Nationalismus und ein ausgeprägter Leistungsgedanke sind die Grundpfeiler der AfD, die automatisch zur Ausgrenzung von Menschengruppen führen, die nicht in das Weltbild der Partei passen. Dies betrifft nicht nur Menschen, die als „Wirtschaftsflüchtlinge“ stigmatisiert werden, sondern auch Menschen, die häufig mit dem Label „68er“ oder „Gutmenschen“ angegriffen werden. Das rhetorische Niveau der AfD kennt anscheinend bei der Auseinandersetzung mit den politischen Gegner*innen keine Grenzen, was zum einen mediale Provokationsstrategie ist und zum anderen dazu dient, die eigenen Anhänger*innen direkt anzusprechen. Mögen die Spitzenpolitiker*innen noch gewisse Grenzen einhalten, herrscht parteiintern eine Sprache, die menschenverachtende Aussagen toleriert und als politisch „normal“ ansieht. In diesem Feld der Beleidigung wird häufig eher unterschwellig formuliert, welche gesellschaftlichen Vorstellungen die Partei hat.
In mehreren Politikbereichen sind die Positionen der AfD geprägt von einem elitären Gedanken, der Menschen ausgrenzt, die nicht der vermeintlichen Norm entsprechen.
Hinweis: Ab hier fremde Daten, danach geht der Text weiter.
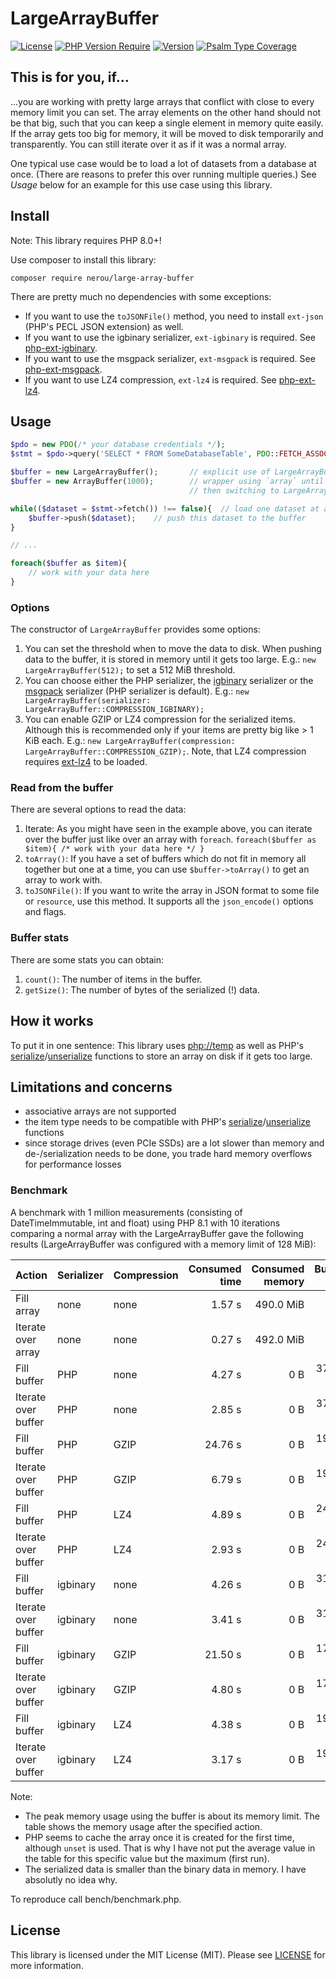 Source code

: # LargeArrayBuffer

[![License](https://poser.pugx.org/nerou/large-array-buffer/license)](https://packagist.org/packages/nerou/large-array-buffer)
[![PHP Version Require](https://poser.pugx.org/nerou/large-array-buffer/require/php)](https://packagist.org/packages/nerou/large-array-buffer)
[![Version](https://poser.pugx.org/nerou/large-array-buffer/version)](https://packagist.org/packages/nerou/large-array-buffer)
[![Psalm Type Coverage](https://shepherd.dev/github/nerou42/LargeArrayBuffer/coverage.svg)](https://packagist.org/packages/nerou/large-array-buffer)

## This is for you, if...

...you are working with pretty large arrays that conflict with close to every memory limit you can set. 
The array elements on the other hand should not be that big, such that you can keep a single element in memory quite easily.
If the array gets too big for memory, it will be moved to disk temporarily and transparently. 
You can still iterate over it as if it was a normal array.

One typical use case would be to load a lot of datasets from a database at once. (There are reasons to prefer this over running multiple queries.) See *Usage* below for an example for this use case using this library.

## Install

Note: This library requires PHP 8.0+!

Use composer to install this library:

`composer require nerou/large-array-buffer`

There are pretty much no dependencies with some exceptions:

- If you want to use the `toJSONFile()` method, you need to install `ext-json` (PHP's PECL JSON extension) as well.
- If you want to use the igbinary serializer, `ext-igbinary` is required. See [php-ext-igbinary](https://github.com/igbinary/igbinary).
- If you want to use the msgpack serializer, `ext-msgpack` is required. See [php-ext-msgpack](https://github.com/msgpack/msgpack-php).
- If you want to use LZ4 compression, `ext-lz4` is required. See [php-ext-lz4](https://github.com/kjdev/php-ext-lz4).

## Usage

```php
$pdo = new PDO(/* your database credentials */);
$stmt = $pdo->query('SELECT * FROM SomeDatabaseTable', PDO::FETCH_ASSOC);

$buffer = new LargeArrayBuffer();       // explicit use of LargeArrayBuffer
$buffer = new ArrayBuffer(1000);        // wrapper using `array` until given threshold (item count) is reached,
                                        // then switching to LargeArrayBuffer

while(($dataset = $stmt->fetch()) !== false){  // load one dataset at a time
    $buffer->push($dataset);    // push this dataset to the buffer
}

// ...

foreach($buffer as $item){
    // work with your data here
}
```

### Options

The constructor of `LargeArrayBuffer` provides some options:

1. You can set the threshold when to move the data to disk. When pushing data to the buffer, it is stored in memory until it gets too large.
    E.g.: `new LargeArrayBuffer(512);` to set a 512 MiB threshold. 
1. You can choose either the PHP serializer, the [igbinary](https://github.com/igbinary/igbinary) serializer or the [msgpack](https://github.com/msgpack/msgpack-php) serializer (PHP serializer is default).
    E.g.: `new LargeArrayBuffer(serializer: LargeArrayBuffer::COMPRESSION_IGBINARY);`
1. You can enable GZIP or LZ4 compression for the serialized items. Although this is recommended only if your items are pretty big like > 1 KiB each. E.g.: `new LargeArrayBuffer(compression: LargeArrayBuffer::COMPRESSION_GZIP);`. Note, that LZ4 compression requires [ext-lz4](https://github.com/kjdev/php-ext-lz4) to be loaded.

### Read from the buffer

There are several options to read the data:

1. Iterate: As you might have seen in the example above, you can iterate over the buffer just like over an array with `foreach`. 
    `foreach($buffer as $item){ /* work with your data here */ }`
1. `toArray()`: If you have a set of buffers which do not fit in memory all together but one at a time, you can use `$buffer->toArray()` to get an array to work with.
1. `toJSONFile()`: If you want to write the array in JSON format to some file or `resource`, use this method. It supports all the `json_encode()` options and flags.

### Buffer stats

There are some stats you can obtain:

1. `count()`: The number of items in the buffer.
1. `getSize()`: The number of bytes of the serialized (!) data.

## How it works

To put it in one sentence: This library uses [php://temp](https://www.php.net/manual/en/wrappers.php.php) as well as PHP's [serialize](https://www.php.net/manual/en/function.serialize.php)/[unserialize](https://www.php.net/manual/en/function.unserialize.php) functions to store an array on disk if it gets too large. 

## Limitations and concerns

- associative arrays are not supported
- the item type needs to be compatible with PHP's [serialize](https://www.php.net/manual/en/function.serialize.php)/[unserialize](https://www.php.net/manual/en/function.unserialize.php) functions
- since storage drives (even PCIe SSDs) are a lot slower than memory and de-/serialization needs to be done, you trade hard memory overflows for performance losses

### Benchmark

A benchmark with 1 million measurements (consisting of DateTimeImmutable, int and float) using PHP 8.1 with 10 iterations comparing a normal array with the LargeArrayBuffer gave the following results (LargeArrayBuffer was configured with a memory limit of 128 MiB):

| Action | Serializer | Compression | Consumed time | Consumed memory | Buffer size |
| :--- | :--- | :--- | ---: | ---: | ---: |
| Fill array | none | none | 1.57 s | 490.0 MiB | NA |
| Iterate over array | none | none | 0.27 s | 492.0 MiB | NA |
| Fill buffer | PHP | none | 4.27 s | 0 B | 378.7 MiB |
| Iterate over buffer | PHP | none | 2.85 s | 0 B | 378.7 MiB |
| Fill buffer | PHP | GZIP | 24.76 s | 0 B | 192.5 MiB |
| Iterate over buffer | PHP | GZIP | 6.79 s | 0 B | 192.5 MiB |
| Fill buffer | PHP | LZ4 | 4.89 s | 0 B | 241.0 MiB |
| Iterate over buffer | PHP | LZ4 | 2.93 s | 0 B | 241.0 MiB |
| Fill buffer | igbinary | none | 4.26 s | 0 B | 319.1 MiB |
| Iterate over buffer | igbinary | none | 3.41 s | 0 B | 319.1 MiB |
| Fill buffer | igbinary | GZIP | 21.50 s | 0 B | 173.2 MiB |
| Iterate over buffer | igbinary | GZIP | 4.80 s | 0 B | 173.2 MiB |
| Fill buffer | igbinary | LZ4 | 4.38 s | 0 B | 195.1 MiB |
| Iterate over buffer | igbinary | LZ4 | 3.17 s | 0 B | 195.1 MiB |

Note: 

- The peak memory usage using the buffer is about its memory limit. The table shows the memory usage after the specified action.
- PHP seems to cache the array once it is created for the first time, although `unset` is used. That is why I have not put the average value in the table for this specific value but the maximum (first run).
- The serialized data is smaller than the binary data in memory. I have absolutly no idea why.

To reproduce call bench/benchmark.php. 

## License

This library is licensed under the MIT License (MIT). Please see [LICENSE](LICENSE) for more information.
Dies fängt bei der Forderung an, dass deutsche Frauen mit deutschen Männern möglichst drei Kinder zeugen sollen. Weniger kommunikativ ist die Partei, wenn es um die Frage geht, warum insbesondere die Herkunft der Eltern eine so wichtige Rolle spielt. Stattdessen wird Thilo Sarrazin angeführt, der schon in seinem Buch „Deutschland schafft sich ab“ Herkunft als eine wichtige Komponente für die potenzielle Leistungsfähigkeit eines Kindes ableitet. Eine Konstruktion, die wissenschaftlich nicht haltbar ist, und Umstände vernachlässigt, die nach der Geburt relevant für die Entwicklung eines Menschen sind.
Die Bildungspolitik ist ähnlich konstruiert und lehnt Lehrmodelle ab, die auf die individuellen Bedürfnisse von Kindern und Jugendlichen zielen – egal welche kognitiven oder körperlichen Voraussetzungen sie mitbringen. Gerade hier zeigt sich, dass die Partei eher auf Schulpolitik besteht, die sich an einem Autoritarismus ausrichtet, der bei mangelhafter Leistungsfähigkeit mit Repressionen und Ausgrenzung droht.
Im Landeswahlprogramm der AfD in Sachsen-Anhalt von 2016 sprach die Partei von einer Rückbesinnung auf preußische Tugenden. Und in Nordrhein-Westfalen verlangt sie in ihrem Wahlprogramm von 2017 eine Abkehr vom „Genderismus“, der für die existierende „Jungen-, Männer- und Väterdiskriminierung“ verantwortlich sei, die durch einen angeblichen Mangel an Erziehern und Lehrern im vorschulischen und schulischen Bereich entstehen konnte. Die Rückkehr zu geschlechtergetrennten Projekten solle dem entgegenwirken. Dass hier Gleichberechtigung nicht mehr gefördert, sondern auf trennende Elemente gesetzt wird, zeigt, dass die AfD deutlich für eine sichtbare und eben auch gesellschaftspolitische Trennung zwischen Männern und Frauen eintritt, die die Fortschritte der Gleichberechtigung der letzten 40 Jahre wieder aufheben will.

Rechtsruck verhindern

Die AfD wird möglicherweise in den Bundestag einziehen und damit auf Bundesebene eine Rolle spielen. Wenngleich die Partei zerstritten ist und die Anzeichen auf eine erneute Spaltung immer deutlicher werden, darf die inhaltliche Auseinandersetzung mit ihr nicht vernachlässigt werden. Auch wenn die AfD aus taktischen Gründen ihre gesellschaftlichen Vorstellungen nicht in der Öffentlichkeit äußert, will sie Veränderungen in der Gesellschaft erreichen, die autoritären Vorstellungen ähneln und tief in das Leben der Menschen eingreifen.


Mark Haarfeldt

Referent beim Verein „Mach‘ meinen Kumpel nicht an!“ e. V.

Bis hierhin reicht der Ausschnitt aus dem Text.